MIT Students Sit-In Over $13.5 Billion Fossil Fuels Endowment
The school's plan to reduce carbon emissions is embarrassingly unambitious.
A group of students at the Massachusetts Institute of Techology has been sitting outside the office of University President L. Rafael Reif for eight days now, protesting a climate change plan that the group argues doesn’t go far enough to scrub the prestigious school of its close ties to the fossil fuel industry.
The 3,000-member-strong Fossil Free MIT has been campaigning for MIT to get rid of its $13.5 billion endowment from fossil fuel companies such as BP, Shell, and Total since April 2013.
Announced by MIT on October 21, the five-year plan, called the Plan For Action on Climate Change, doesn’t directly address the endowment, as the group emphasized in a guest column in MIT’s online newspaper, The Tech:
“By choosing not to divest from fossil fuels — even from coal, tar sands, and climate-change-denying corporations — our administration has dismissed thousands of MIT voices.”
In the plan, the university states that divesting the endowment would be counterproductive to its mission. (Not stated is that divestment also means waving goodbye to a large pile of money.)
“We believe that divestment — a dramatic public disengagement — is incompatible with the strategy of engagement with industry to solve problems that is at the heart of today’s plan. Combatting climate change will require intense collaboration across the research community, industry and government.”

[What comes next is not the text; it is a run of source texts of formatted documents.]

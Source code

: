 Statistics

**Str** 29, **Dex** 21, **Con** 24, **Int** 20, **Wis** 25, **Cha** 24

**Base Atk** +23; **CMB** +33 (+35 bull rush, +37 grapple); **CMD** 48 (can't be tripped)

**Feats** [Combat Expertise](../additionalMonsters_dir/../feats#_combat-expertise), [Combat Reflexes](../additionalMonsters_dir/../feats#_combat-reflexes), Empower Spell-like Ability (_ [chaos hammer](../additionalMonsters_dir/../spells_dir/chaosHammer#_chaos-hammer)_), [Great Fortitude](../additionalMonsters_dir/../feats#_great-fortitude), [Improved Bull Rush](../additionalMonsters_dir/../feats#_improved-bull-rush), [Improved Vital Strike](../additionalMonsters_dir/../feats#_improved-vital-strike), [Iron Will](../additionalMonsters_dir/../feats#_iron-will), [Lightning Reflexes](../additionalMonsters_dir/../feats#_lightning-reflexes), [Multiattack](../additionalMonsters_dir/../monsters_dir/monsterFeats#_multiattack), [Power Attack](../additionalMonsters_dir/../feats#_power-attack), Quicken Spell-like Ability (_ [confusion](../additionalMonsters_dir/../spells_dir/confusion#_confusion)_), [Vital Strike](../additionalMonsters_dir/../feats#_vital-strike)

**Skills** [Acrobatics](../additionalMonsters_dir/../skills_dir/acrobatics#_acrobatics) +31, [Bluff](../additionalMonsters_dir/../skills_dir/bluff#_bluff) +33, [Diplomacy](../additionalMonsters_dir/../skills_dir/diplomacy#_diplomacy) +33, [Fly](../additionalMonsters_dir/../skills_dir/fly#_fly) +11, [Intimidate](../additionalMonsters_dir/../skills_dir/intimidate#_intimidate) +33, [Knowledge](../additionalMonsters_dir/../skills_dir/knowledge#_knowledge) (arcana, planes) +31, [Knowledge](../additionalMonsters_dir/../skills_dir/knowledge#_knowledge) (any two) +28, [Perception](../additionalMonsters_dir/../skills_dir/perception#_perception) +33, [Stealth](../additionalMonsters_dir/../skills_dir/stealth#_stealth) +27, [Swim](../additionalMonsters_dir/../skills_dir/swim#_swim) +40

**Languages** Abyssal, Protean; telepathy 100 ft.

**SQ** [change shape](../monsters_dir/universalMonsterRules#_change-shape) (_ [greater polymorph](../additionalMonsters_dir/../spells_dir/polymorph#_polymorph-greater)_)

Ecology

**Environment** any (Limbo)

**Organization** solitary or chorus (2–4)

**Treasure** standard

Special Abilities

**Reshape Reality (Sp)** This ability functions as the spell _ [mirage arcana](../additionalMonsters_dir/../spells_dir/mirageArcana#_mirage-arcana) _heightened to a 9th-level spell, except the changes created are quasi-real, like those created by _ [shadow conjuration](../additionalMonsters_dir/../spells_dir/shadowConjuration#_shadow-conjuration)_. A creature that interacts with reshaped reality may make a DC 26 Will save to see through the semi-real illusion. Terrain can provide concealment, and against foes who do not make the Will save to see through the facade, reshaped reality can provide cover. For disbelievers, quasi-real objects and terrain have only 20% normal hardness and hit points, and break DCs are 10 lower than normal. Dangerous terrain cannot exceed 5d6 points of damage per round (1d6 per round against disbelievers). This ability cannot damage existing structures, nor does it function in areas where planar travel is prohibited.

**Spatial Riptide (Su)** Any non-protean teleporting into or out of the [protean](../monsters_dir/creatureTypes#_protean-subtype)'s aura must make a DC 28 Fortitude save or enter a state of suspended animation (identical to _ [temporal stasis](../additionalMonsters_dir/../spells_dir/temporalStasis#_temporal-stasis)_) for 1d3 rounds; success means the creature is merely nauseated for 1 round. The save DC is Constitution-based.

In a statement released earlier this week, Reif acknowledged Fossil Free MIT’s “willingness to work with us toward the shared goal of meaningful climate action.” The students, however, think it’s all talk.
They argue that the plan’s promise to “reduce campus greenhouse gas emissions 32 percent by 2030” isn’t enough to restrict temperature increases to below 2 degrees Celsius, the widely accepted “danger limit.” Relative to the goals set by other schools such as Yale (43 percent by 2020) and Duke (100 percent by 2024), a 32 percent reduction is embarrassingly unambitious.